I wonder if even a single Yankees fan has wondered what it might be like to sit facing a few hundred cameras and microphones and have to answer each and every bloody question that the reporters ask – after every single “bleepin’” game! Doing that would wear most baseball lifers out very quickly. It clearly grated on Joe Girardi during his nine-year run in the Bronx.


Personally, I think Boone is simply a byproduct of Brain Cashman trying to let analytics really run the team while focusing on co-existing with team ownership, pacifying the needy New York media and recognizing that today’s millionaire players need to be mollycoddled.


We know that the media isn’t changing. They’re going to analyze every moment of every game, day-in and day-out. They’ll be waiting for answers all the while, all the time. The media in NY is omni-present, there’s no escaping it either.
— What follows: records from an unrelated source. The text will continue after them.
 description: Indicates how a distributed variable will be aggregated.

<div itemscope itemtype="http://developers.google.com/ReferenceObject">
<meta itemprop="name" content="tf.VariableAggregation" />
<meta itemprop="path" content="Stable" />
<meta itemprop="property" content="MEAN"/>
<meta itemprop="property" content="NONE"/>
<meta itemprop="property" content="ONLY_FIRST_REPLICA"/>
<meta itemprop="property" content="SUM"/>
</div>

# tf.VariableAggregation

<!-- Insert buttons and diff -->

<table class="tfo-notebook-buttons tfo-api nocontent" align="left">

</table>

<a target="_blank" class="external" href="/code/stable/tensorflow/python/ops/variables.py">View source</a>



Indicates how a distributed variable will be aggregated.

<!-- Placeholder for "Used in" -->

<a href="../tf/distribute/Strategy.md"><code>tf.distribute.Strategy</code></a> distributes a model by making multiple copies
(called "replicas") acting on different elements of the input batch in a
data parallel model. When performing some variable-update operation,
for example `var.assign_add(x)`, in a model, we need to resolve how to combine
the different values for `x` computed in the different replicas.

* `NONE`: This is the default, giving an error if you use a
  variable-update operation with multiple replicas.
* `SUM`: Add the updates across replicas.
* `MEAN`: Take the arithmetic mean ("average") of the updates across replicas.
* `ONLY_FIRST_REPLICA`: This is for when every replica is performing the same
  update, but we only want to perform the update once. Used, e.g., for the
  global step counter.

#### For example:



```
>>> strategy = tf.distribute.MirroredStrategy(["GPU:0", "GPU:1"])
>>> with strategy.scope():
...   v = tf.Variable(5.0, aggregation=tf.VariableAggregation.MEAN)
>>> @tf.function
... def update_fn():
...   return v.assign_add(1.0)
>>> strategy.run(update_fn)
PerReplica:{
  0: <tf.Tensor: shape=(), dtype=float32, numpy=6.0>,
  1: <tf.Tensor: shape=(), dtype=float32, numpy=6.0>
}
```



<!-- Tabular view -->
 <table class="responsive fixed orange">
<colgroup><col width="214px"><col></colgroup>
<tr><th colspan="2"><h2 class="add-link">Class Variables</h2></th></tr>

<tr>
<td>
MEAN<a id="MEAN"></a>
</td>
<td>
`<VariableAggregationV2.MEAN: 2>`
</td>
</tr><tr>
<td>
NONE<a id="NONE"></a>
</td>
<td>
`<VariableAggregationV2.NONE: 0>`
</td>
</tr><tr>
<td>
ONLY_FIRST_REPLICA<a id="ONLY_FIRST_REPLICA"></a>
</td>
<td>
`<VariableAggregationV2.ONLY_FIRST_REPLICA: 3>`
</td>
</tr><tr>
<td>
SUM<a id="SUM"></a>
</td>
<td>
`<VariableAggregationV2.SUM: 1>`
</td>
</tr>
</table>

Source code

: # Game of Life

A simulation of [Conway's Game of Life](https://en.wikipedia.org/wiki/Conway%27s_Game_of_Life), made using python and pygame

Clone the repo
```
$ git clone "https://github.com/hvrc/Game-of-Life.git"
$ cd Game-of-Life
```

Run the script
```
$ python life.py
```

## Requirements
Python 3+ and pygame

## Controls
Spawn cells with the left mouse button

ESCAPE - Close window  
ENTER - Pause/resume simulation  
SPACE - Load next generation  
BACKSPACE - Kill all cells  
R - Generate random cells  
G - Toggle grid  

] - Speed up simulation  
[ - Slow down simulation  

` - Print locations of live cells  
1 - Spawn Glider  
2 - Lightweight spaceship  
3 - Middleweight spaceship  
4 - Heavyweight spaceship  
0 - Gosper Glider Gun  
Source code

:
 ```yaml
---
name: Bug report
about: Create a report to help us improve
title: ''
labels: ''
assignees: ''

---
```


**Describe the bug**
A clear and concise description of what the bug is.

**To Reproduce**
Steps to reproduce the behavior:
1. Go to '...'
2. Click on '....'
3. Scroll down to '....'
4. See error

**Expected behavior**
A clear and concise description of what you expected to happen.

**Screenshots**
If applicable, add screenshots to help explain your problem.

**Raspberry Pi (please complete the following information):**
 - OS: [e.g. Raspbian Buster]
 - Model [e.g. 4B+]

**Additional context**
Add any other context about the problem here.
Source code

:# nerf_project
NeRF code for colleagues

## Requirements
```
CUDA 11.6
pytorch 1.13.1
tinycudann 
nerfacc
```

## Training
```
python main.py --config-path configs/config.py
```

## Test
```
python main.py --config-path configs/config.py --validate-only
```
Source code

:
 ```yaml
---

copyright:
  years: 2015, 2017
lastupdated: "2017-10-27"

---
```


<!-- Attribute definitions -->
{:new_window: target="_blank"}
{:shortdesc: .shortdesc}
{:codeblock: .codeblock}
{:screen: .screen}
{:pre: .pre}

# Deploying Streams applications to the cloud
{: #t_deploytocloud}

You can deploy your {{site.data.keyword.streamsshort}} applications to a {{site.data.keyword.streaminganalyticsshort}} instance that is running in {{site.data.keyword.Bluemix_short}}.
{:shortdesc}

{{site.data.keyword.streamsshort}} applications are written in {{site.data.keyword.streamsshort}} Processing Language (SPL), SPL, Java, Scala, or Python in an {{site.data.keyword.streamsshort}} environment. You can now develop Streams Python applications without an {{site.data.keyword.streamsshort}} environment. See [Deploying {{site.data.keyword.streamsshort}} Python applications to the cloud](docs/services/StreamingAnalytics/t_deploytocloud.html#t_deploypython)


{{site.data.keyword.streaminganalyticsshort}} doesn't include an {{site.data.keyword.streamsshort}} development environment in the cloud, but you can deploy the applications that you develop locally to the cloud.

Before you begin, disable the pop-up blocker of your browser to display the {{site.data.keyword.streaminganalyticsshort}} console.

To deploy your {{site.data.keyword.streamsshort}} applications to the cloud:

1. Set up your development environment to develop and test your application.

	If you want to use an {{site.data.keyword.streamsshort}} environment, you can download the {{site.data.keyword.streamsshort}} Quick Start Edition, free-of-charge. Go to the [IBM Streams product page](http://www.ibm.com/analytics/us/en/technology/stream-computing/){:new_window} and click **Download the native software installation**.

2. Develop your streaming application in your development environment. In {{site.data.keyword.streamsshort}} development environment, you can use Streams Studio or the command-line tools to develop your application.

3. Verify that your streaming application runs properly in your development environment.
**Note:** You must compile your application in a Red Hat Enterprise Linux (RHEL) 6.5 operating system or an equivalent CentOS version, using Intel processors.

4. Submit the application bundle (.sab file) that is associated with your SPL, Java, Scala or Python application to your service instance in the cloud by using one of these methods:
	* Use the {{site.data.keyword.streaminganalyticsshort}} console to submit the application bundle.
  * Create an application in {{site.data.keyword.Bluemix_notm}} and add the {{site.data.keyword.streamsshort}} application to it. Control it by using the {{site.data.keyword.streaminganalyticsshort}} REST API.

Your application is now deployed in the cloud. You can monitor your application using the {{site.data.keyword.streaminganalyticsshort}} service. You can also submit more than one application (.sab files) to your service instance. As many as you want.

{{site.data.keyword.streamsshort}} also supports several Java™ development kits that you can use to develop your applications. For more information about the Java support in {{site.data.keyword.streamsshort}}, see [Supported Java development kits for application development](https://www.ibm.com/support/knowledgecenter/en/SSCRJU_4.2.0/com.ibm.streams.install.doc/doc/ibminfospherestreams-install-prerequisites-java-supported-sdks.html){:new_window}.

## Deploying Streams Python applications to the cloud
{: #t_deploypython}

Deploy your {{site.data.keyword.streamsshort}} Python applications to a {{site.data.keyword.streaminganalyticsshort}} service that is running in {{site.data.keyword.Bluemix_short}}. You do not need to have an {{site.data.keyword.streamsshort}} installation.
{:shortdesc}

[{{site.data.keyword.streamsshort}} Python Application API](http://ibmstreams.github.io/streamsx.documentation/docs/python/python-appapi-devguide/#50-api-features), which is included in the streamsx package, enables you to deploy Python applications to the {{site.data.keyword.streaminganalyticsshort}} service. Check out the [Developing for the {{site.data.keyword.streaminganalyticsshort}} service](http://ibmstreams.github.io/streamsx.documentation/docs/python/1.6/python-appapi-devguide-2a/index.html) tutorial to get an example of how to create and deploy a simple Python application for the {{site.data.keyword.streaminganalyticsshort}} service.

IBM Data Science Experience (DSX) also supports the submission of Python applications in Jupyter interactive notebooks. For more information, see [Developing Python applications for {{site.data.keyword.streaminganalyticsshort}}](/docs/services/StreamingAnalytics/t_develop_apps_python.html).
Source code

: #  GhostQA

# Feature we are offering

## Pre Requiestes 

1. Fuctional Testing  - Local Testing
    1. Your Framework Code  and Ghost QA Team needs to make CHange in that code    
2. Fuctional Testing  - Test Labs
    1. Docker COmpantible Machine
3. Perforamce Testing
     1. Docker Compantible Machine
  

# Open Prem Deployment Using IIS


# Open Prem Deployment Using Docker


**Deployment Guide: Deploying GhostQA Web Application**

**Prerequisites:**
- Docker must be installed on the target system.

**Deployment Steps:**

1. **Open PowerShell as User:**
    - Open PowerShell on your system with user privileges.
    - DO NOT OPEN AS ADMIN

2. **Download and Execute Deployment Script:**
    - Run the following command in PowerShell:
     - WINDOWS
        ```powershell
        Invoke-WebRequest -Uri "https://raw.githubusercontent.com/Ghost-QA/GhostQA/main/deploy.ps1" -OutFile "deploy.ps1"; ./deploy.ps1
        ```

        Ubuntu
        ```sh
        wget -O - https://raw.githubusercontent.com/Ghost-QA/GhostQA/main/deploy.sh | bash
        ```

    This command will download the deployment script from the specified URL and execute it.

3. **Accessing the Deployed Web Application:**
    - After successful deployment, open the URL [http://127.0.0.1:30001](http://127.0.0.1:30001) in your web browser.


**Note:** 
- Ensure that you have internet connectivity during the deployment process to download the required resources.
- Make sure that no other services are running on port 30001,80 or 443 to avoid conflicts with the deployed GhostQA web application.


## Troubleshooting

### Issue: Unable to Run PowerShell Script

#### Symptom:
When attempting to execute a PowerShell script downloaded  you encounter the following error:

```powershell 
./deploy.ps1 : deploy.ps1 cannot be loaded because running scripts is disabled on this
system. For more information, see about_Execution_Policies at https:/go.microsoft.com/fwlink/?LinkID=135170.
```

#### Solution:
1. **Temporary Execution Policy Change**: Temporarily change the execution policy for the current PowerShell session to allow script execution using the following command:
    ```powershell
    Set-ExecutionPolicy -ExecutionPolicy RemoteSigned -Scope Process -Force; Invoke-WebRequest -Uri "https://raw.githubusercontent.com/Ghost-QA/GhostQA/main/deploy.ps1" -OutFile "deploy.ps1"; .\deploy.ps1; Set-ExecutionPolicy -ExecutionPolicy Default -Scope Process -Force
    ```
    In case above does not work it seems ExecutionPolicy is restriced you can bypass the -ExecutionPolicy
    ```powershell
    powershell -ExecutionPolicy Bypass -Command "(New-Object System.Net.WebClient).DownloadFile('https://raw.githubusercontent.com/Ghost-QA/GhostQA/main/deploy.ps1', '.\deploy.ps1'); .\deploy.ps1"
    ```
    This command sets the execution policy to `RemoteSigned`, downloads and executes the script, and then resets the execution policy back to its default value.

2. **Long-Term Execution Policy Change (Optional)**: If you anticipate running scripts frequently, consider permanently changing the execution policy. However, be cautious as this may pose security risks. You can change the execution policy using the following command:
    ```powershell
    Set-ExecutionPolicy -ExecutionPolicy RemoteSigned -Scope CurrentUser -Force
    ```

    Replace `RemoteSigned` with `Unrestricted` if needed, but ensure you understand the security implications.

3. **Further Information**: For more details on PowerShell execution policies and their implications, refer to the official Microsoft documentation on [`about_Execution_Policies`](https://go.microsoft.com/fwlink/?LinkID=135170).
Why not pacify them on a daily basis with a healthy dose of Aaron Boone? He’s well-suited for the job! He keeps the media happy. Can you imagine Billy Martin talking to today’s media in a way that would “play” (work). I can’t.


We all know Hal Steinbrenner isn’t making any changes with Brian Cashman and we all know Brian Cashman isn’t going to risk hiring a manager that would point the finger in his direction or the player’s directions. This is why I suggest that the idea of changing Yankees leadership is moot. It would never happen.


The team is being run the way the team needs to be run to exist and make money. Hal Steinbrenner is cool with that. He knows he’s spending enough to win consistently and he knows this BECAUSE MOST OTHER TEAMS DON’T/WON’T/CAN’T spend as much as he does. Sure, a few will outspend him but who cares?


If Steinbrenner were to match the highest spending teams, he’d forfeit millions of dollars of profits and he’s okay with not winning a paper title. Fans will keep coming to games if he keeps putting a winning team on the field. Things are going along perfectly well.


As far as failing to win the World Series? Seriously?? There’s always next time! “Things will be different!” “We haven’t met about this yet!” “We’re going back to the drawing board.” “We have work to do.” “We weren’t quite good enough.” “Injuries really hurt our ballclub this year.” –We’ve all heard each and every possible end of the season statement multiple times already.


That’s why Steinbrenner has Cashman and Boone in place! Please ask yourselves this question, Yankees fans: Are you seriously going to listen to Cashman’s and Steinbrenner’s year ending media sessions and expect change to occur? Seriously? Are you?